++++ RECORDS SHOWN

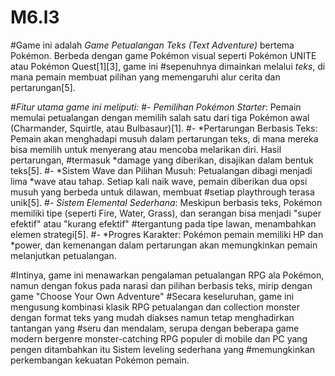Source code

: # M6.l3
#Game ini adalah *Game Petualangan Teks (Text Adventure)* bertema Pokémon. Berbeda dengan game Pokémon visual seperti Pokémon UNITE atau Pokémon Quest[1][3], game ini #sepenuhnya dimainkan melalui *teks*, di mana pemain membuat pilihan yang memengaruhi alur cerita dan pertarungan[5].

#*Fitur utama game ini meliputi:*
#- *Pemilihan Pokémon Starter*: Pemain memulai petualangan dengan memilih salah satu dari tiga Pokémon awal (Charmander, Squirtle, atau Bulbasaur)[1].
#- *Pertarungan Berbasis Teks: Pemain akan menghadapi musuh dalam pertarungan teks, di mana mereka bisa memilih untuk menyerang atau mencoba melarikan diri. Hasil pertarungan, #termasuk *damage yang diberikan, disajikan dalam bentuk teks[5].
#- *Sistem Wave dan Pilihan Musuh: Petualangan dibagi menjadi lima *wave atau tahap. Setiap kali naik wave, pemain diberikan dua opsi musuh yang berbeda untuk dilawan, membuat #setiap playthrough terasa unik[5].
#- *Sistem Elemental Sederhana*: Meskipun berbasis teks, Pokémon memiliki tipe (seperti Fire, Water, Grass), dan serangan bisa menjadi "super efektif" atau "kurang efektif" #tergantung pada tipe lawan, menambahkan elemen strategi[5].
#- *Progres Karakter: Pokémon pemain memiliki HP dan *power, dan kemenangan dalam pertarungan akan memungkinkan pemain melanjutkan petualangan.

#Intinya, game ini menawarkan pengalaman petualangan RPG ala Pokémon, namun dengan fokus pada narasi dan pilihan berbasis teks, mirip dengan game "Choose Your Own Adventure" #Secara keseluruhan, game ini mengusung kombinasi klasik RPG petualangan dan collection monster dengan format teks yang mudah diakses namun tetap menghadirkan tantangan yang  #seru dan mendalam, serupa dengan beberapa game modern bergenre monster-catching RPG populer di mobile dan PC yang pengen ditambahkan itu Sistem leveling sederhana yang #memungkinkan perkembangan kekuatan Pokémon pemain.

++++++++
++++ RECORDS SHOWN

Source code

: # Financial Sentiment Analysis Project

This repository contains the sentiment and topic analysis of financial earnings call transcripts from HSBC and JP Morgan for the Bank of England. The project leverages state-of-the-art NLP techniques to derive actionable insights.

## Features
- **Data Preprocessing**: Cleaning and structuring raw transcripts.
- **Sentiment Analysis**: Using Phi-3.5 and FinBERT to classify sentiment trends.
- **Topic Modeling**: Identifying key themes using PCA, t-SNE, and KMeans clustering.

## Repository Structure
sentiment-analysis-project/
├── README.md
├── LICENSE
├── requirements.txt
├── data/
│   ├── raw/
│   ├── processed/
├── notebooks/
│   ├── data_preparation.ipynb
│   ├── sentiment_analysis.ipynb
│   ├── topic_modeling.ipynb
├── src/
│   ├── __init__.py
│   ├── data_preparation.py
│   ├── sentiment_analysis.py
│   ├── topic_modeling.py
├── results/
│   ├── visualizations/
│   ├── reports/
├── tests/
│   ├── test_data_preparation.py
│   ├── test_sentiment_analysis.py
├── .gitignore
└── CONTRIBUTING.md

++++++++

*AIM OF THE TASK*
Look through the entries above; copy each line where the string "untuk" appears.

*RESPONSE TO THE TASK*
#- *Pertarungan Berbasis Teks: Pemain akan menghadapi musuh dalam pertarungan teks, di mana mereka bisa memilih untuk menyerang atau mencoba melarikan diri. Hasil pertarungan, #termasuk *damage yang diberikan, disajikan dalam bentuk teks[5].
#- *Sistem Wave dan Pilihan Musuh: Petualangan dibagi menjadi lima *wave atau tahap. Setiap kali naik wave, pemain diberikan dua opsi musuh yang berbeda untuk dilawan, membuat #setiap playthrough terasa unik[5].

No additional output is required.